Common Heart Tests and Screenings for COVID-19 Long Haulers
We are nearly two years into the COVID-19 pandemic, and more information surrounding the long-term effects of the disease is brought to light each day. Even though little was known in the early days of the pandemic, a top concern was and remains to be its impact on the heart.
Although most people who have had COVID-19 get better within a couple of weeks, some deal with the lingering effects for weeks and even months later. These conditions are commonly referred to as “long COVID” and can present themselves in different ways. Given the fickle nature of COVID, those infected may or may not display symptoms. However, long COVID conditions can occur in people that were asymptomatic in the days or weeks after they were infected.
Some of the symptoms common in COVID “long haulers” may be heart-related, causing damage to the heart and affecting its function. Examples include palpitations, dizziness, shortness of breath, and chest pains. While COVID-19 was originally known as a respiratory infection, cardiologists have seen patients with signs of inflammation and scarring in their hearts even after recovery.
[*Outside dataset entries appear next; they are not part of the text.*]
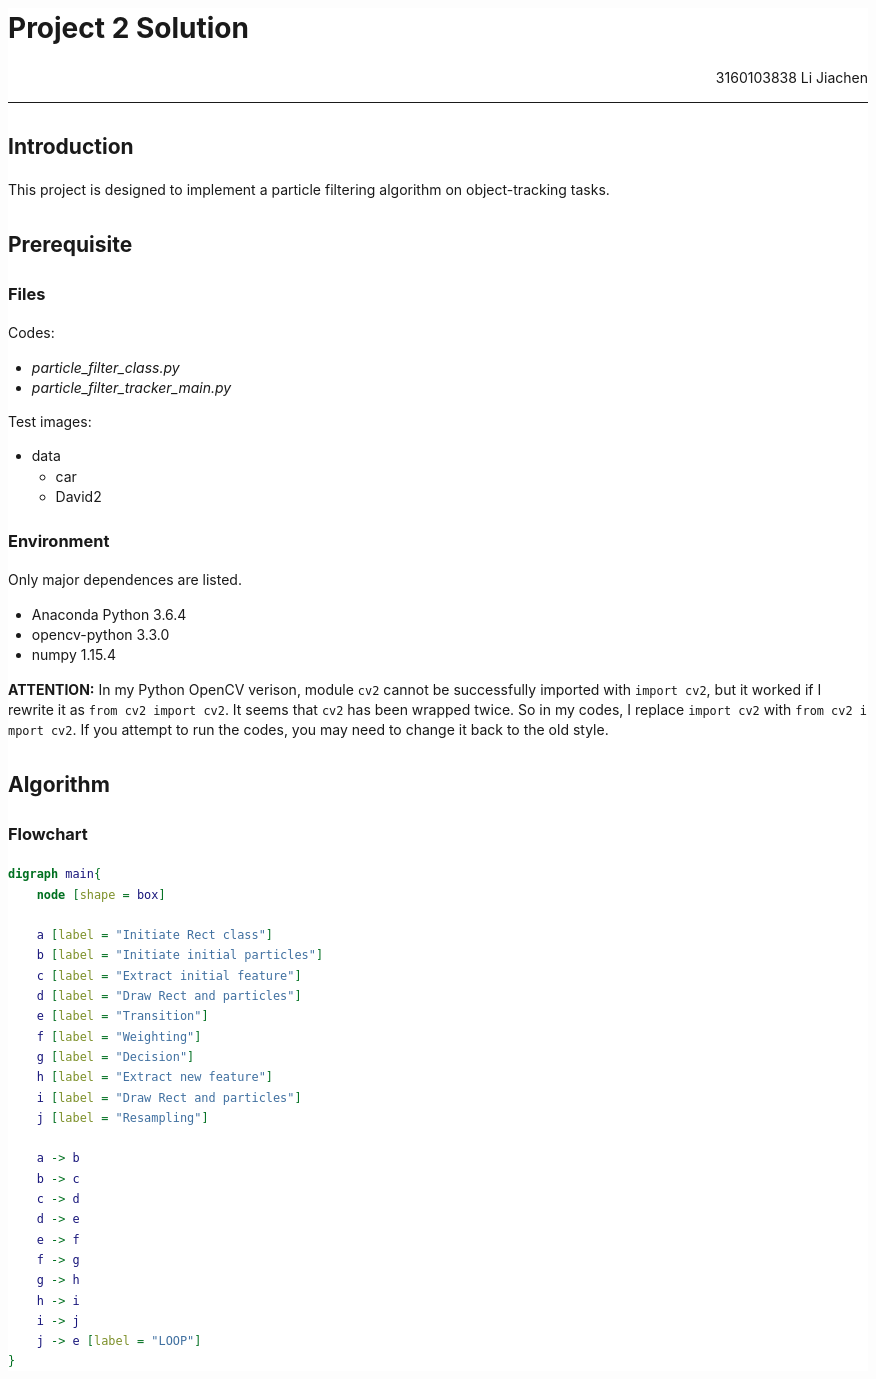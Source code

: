 # Project 2 Solution
<div align="right">3160103838 Li Jiachen</div>

---

## Introduction
This project is designed to implement a particle filtering algorithm on object-tracking tasks.

## Prerequisite
### Files
Codes:
* *particle_filter_class.py*
* *particle_filter_tracker_main.py*

Test images:
* data
    * car
    * David2

### Environment
Only major dependences are listed.
* Anaconda Python 3.6.4
* opencv-python 3.3.0
* numpy 1.15.4

**ATTENTION:** In my Python OpenCV verison, module `cv2` cannot be successfully imported with `import cv2`, but it worked if I rewrite it as `from cv2 import cv2`. It seems that `cv2` has been wrapped twice. So in my codes, I replace `import cv2` with `from cv2 import cv2`. If you attempt to run the codes, you may need to change it back to the old style.

## Algorithm
### Flowchart
```dot
digraph main{
    node [shape = box]

    a [label = "Initiate Rect class"]
    b [label = "Initiate initial particles"]
    c [label = "Extract initial feature"]
    d [label = "Draw Rect and particles"]
    e [label = "Transition"]
    f [label = "Weighting"]
    g [label = "Decision"]
    h [label = "Extract new feature"]
    i [label = "Draw Rect and particles"]
    j [label = "Resampling"]

    a -> b
    b -> c
    c -> d
    d -> e
    e -> f
    f -> g
    g -> h
    h -> i
    i -> j
    j -> e [label = "LOOP"]
}
```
According to UC Davis Health Cardiologist Nayereh Pezeshkian, about 20-30 percent of patients hospitalized with COVID-19 show heart problems. These patients also tend to have more severe symptoms and worse health outcomes.
It is known that COVID-19 causes inflammation, which is a normal bodily response to infection. Those predisposed to inflammatory risks, such as those with pre-existing health conditions like obesity and diabetes, may be adversely affected by COVID compared to those without. When the body’s immune system fights off the virus, its inflammatory response can cause damage to healthy tissues, including the heart and lungs.
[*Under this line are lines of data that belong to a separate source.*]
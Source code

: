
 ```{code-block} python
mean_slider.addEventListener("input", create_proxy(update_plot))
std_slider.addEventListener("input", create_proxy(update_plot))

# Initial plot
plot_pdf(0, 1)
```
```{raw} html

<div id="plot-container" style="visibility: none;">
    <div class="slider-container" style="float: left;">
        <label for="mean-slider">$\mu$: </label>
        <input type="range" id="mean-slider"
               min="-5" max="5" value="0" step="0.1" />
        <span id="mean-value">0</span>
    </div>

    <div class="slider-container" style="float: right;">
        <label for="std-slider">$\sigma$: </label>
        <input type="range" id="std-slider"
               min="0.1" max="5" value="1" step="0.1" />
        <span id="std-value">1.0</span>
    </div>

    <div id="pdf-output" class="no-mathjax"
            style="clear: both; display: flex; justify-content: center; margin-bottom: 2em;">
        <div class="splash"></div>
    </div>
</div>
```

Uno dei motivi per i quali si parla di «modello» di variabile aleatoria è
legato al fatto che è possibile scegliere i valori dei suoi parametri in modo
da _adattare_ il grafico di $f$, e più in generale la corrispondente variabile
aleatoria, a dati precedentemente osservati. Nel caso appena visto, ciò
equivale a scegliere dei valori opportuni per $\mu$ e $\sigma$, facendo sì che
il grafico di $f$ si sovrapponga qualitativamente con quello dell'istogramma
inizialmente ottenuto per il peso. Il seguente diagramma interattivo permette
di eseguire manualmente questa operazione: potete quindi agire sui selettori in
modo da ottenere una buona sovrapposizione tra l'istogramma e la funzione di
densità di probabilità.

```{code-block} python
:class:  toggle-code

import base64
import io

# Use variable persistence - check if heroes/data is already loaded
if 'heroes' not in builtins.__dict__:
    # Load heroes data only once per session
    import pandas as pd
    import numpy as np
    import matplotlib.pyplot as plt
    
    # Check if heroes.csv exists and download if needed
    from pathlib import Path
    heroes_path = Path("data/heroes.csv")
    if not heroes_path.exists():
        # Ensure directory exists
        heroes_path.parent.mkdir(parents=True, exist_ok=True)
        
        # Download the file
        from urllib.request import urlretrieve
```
Per Johns Hopkins Cardiologist Wendy Post, M.D., “Severe COVID-19 is a disease that affects endothelial cells, which form the lining of the blood vessels.” The virus affects the inner surfaces of a patient’s veins and arteries and can cause blood vessel inflammation leading to damage and potential blood clots. Blood vessel inflammation and blood clots compromise blood flow to the heart and other vital organs which can lead to damage. As a result of inflammation and blood clots, the risk of heart attack and stroke is higher among COVID-19 patients.
Heart issues as a result of COVID can be due to direct damage from the virus, resulting in heart inflammation, or indirectly from cytokines released in the bloodstream. From the beginning days of the virus, many were concerned with developing myocarditis once infected. This disease often has no symptoms and many who get it are otherwise healthy.
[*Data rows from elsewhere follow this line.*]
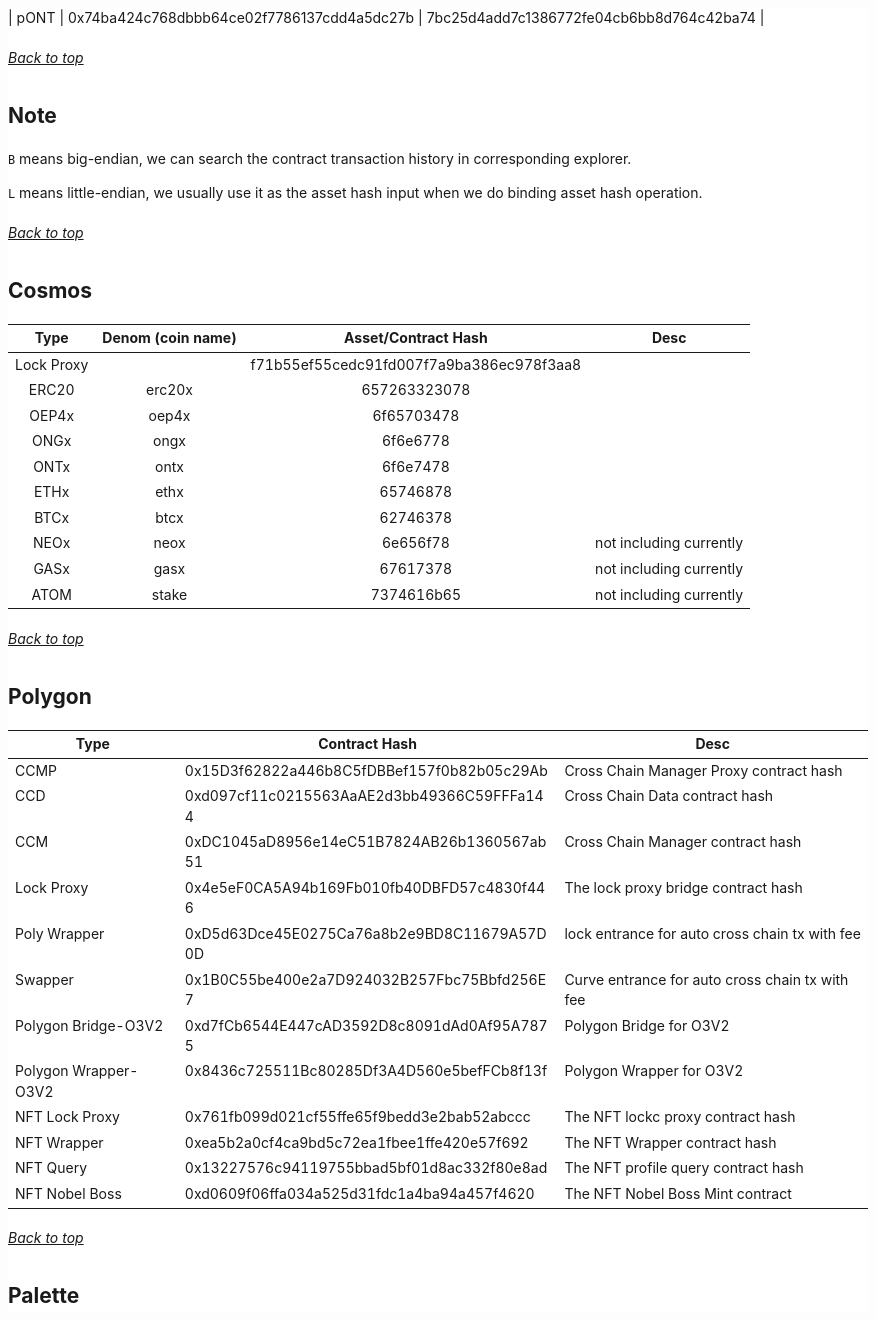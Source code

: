 | pONT           | 0x74ba424c768dbbb64ce02f7786137cdd4a5dc27b | 7bc25d4add7c1386772fe04cb6bb8d764c42ba74 |
###### [Back to top](README_TestNet.md#menu)
## Note 
`B` means big-endian, we can search the contract transaction history in corresponding explorer.

`L` means little-endian, we usually use it as the asset hash input when we do binding asset hash operation.

###### [Back to top](README_TestNet.md#menu)
## Cosmos

|    Type    | Denom (coin name) |           Asset/Contract Hash            |          Desc           |
|:----------:|:-----------------:|:----------------------------------------:|:-----------------------:|
| Lock Proxy |                   | f71b55ef55cedc91fd007f7a9ba386ec978f3aa8 |                         |
|   ERC20    |      erc20x       |               657263323078               |                         |
|   OEP4x    |       oep4x       |                6f65703478                |                         |
|    ONGx    |       ongx        |                 6f6e6778                 |                         |
|    ONTx    |       ontx        |                 6f6e7478                 |                         |
|    ETHx    |       ethx        |                 65746878                 |                         |
|    BTCx    |       btcx        |                 62746378                 |                         |
|    NEOx    |       neox        |                 6e656f78                 | not including currently |
|    GASx    |       gasx        |                 67617378                 | not including currently |
|    ATOM    |       stake       |                7374616b65                | not including currently |

###### [Back to top](README_TestNet.md#menu)
## Polygon

| Type                  | Contract Hash                               | Desc                                            |
|-----------------------|---------------------------------------------|-------------------------------------------------|
| CCMP                  | 0x15D3f62822a446b8C5fDBBef157f0b82b05c29Ab  | Cross Chain Manager Proxy contract hash         |
| CCD                   | 0xd097cf11c0215563AaAE2d3bb49366C59FFFa144  | Cross Chain Data contract hash                  |
| CCM                   | 0xDC1045aD8956e14eC51B7824AB26b1360567ab51  | Cross Chain Manager contract hash               |
| Lock Proxy            | 0x4e5eF0CA5A94b169Fb010fb40DBFD57c4830f446  | The lock proxy bridge contract hash             |
| Poly Wrapper          | 0xD5d63Dce45E0275Ca76a8b2e9BD8C11679A57D0D  | lock entrance for auto cross chain tx with fee  |
| Swapper               | 0x1B0C55be400e2a7D924032B257Fbc75Bbfd256E7  | Curve entrance for auto cross chain tx with fee |
| Polygon Bridge-O3V2   | 0xd7fCb6544E447cAD3592D8c8091dAd0Af95A7875  | Polygon Bridge for O3V2                         |
| Polygon Wrapper-O3V2  | 0x8436c725511Bc80285Df3A4D560e5befFCb8f13f  | Polygon Wrapper for O3V2                        |
| NFT Lock Proxy        | 0x761fb099d021cf55ffe65f9bedd3e2bab52abccc  | The NFT lockc proxy contract hash               |
| NFT Wrapper           | 0xea5b2a0cf4ca9bd5c72ea1fbee1ffe420e57f692  | The NFT Wrapper contract hash                   |                                                                  
| NFT Query             | 0x13227576c94119755bbad5bf01d8ac332f80e8ad  | The NFT profile query contract hash             | 
| NFT Nobel Boss        | 0xd0609f06ffa034a525d31fdc1a4ba94a457f4620  | The NFT Nobel Boss Mint contract                | 
###### [Back to top](README_TestNet.md#menu)
## Palette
Pezeshkian notes that most cases of myocarditis heal if the patient survives the acute illness. However, some cases may have cell death, scar formation, heart attacks, or damage to the vascular lining resulting in long-term problems (heart failure, rhythm abnormalities, etc.).
For those who have had COVID-19, a return to “normal” life is desirable but often difficult. Given the virus’ effect on both the pulmonary and cardiovascular systems, a proper screening can ease the process.
“We know that patients that had COVID-19, depending on medication treatments and severity of disease, have experienced a lot of inflammatory and clotting phenomenon in hearts and lungs that could impair blood flow to those organs. If you were to start becoming active again, and the heart and lungs start demanding more output, you can run into issues because of it,” said Associate Chair of Medicine at Staten Island University Hospital, Dr. Thomas Gut.
Types of Tests and Screenings
Depending on one’s fitness level and goals, who has to be tested and what type of test may vary. Common tests for those who had moderate to severe COVID-19 are:
- Electrocardiograms (EKG or ECG): Records the electrical signals in the heart and tests for arrhythmias.
- MRI: Creates detailed images of the organs, testing for size and function, damage, inflammation, etc.
- Echocardiograms: Produces images of the heart using sound waves and used to detect problems with valves or chambers.
- Troponin Blood Tests: Measures levels of troponin T or troponin I proteins in the blood, which are released when the heart muscle has been damaged.
The University of Alberta Faculty of Medicine and Dentistry also found a potential use case for a blood test that “reliably predicts outcomes for heart failure patients” which could lead to new diagnostics and treatments for COVID-19 patients. These researchers examined angiotensin peptide (short proteins that regulate the cardiovascular system) levels in the blood of 110 people who were experiencing heart failure due to heart attack or stroke. These levels are altered in patients with heart failure and those with COVID-19. According to the study, new coronavirus and cardiovascular disease are linked thanks to ACE2 enzyme and may respond to similar treatments.
As we approach the two-year mark since the first case of COVID-19 in the United States, there is still a lot to learn about the long-lasting effects of COVID on the heart. As research continues, so too does the development of potential diagnostic tests that will paint a better picture of one’s health post-COVID.